• [Directions]
Filter the records, keeping every line that has the string "VARCHAR".

Stored entries:
....
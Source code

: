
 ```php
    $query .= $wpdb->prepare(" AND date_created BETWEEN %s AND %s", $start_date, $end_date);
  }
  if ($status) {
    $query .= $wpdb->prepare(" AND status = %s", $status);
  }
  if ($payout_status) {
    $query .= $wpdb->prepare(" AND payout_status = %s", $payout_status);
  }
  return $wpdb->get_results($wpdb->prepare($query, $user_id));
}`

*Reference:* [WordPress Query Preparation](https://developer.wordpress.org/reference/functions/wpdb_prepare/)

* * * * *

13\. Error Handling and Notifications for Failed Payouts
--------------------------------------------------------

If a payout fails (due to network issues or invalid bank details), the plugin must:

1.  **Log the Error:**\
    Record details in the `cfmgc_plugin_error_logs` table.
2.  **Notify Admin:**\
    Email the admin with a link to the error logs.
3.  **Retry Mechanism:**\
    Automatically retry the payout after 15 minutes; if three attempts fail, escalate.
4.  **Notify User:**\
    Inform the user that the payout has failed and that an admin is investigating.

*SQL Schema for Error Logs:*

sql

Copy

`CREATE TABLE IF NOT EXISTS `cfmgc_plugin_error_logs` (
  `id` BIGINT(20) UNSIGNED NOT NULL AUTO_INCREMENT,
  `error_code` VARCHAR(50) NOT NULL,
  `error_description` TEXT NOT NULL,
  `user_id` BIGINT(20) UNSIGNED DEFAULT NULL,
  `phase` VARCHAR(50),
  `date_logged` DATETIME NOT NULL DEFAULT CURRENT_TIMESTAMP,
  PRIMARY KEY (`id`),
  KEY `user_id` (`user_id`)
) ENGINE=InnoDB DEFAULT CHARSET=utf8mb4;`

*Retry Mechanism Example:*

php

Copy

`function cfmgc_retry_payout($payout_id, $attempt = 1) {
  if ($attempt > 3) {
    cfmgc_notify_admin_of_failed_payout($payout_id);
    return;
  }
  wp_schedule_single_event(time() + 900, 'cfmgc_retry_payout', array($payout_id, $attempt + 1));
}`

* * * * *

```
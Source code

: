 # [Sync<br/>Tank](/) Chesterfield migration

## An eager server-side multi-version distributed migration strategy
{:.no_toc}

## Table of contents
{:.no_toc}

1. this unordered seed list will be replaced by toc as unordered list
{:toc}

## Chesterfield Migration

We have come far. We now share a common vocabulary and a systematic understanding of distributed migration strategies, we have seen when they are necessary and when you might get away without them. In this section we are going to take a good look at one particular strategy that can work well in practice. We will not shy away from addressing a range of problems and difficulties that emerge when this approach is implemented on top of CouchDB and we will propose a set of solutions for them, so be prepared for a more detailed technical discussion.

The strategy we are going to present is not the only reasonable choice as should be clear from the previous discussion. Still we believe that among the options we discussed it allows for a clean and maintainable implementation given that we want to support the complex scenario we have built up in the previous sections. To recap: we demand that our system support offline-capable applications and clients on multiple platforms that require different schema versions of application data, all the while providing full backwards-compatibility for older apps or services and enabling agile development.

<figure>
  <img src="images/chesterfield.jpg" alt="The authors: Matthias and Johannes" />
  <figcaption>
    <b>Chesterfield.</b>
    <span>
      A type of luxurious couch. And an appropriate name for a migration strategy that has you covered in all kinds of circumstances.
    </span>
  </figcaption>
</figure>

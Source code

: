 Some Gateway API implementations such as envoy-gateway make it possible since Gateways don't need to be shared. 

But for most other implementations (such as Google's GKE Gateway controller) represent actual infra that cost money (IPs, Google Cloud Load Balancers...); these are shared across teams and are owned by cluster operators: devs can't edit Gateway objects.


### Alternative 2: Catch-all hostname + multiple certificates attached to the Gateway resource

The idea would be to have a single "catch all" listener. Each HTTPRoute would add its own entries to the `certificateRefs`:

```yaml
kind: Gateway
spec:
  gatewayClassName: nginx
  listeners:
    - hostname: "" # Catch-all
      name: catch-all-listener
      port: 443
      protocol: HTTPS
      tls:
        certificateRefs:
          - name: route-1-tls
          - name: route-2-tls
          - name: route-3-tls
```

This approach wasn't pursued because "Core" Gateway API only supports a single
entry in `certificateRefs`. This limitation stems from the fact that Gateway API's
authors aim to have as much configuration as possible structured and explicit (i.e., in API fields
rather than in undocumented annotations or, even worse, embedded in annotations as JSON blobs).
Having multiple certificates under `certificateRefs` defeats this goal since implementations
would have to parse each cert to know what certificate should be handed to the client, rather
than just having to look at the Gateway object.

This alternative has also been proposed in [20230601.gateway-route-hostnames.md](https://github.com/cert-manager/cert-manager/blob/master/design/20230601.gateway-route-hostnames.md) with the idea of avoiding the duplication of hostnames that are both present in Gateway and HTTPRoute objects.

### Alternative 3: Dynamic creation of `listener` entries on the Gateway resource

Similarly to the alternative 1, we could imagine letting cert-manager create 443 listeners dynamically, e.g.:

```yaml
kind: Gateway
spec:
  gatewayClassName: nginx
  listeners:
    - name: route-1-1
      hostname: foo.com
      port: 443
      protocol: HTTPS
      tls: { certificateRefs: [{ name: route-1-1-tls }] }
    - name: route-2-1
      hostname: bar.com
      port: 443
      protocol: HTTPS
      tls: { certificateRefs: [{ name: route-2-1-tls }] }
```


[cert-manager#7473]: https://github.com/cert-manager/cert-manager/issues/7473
....
• [Response for this exercise]
  `error_code` VARCHAR(50) NOT NULL,
  `phase` VARCHAR(50),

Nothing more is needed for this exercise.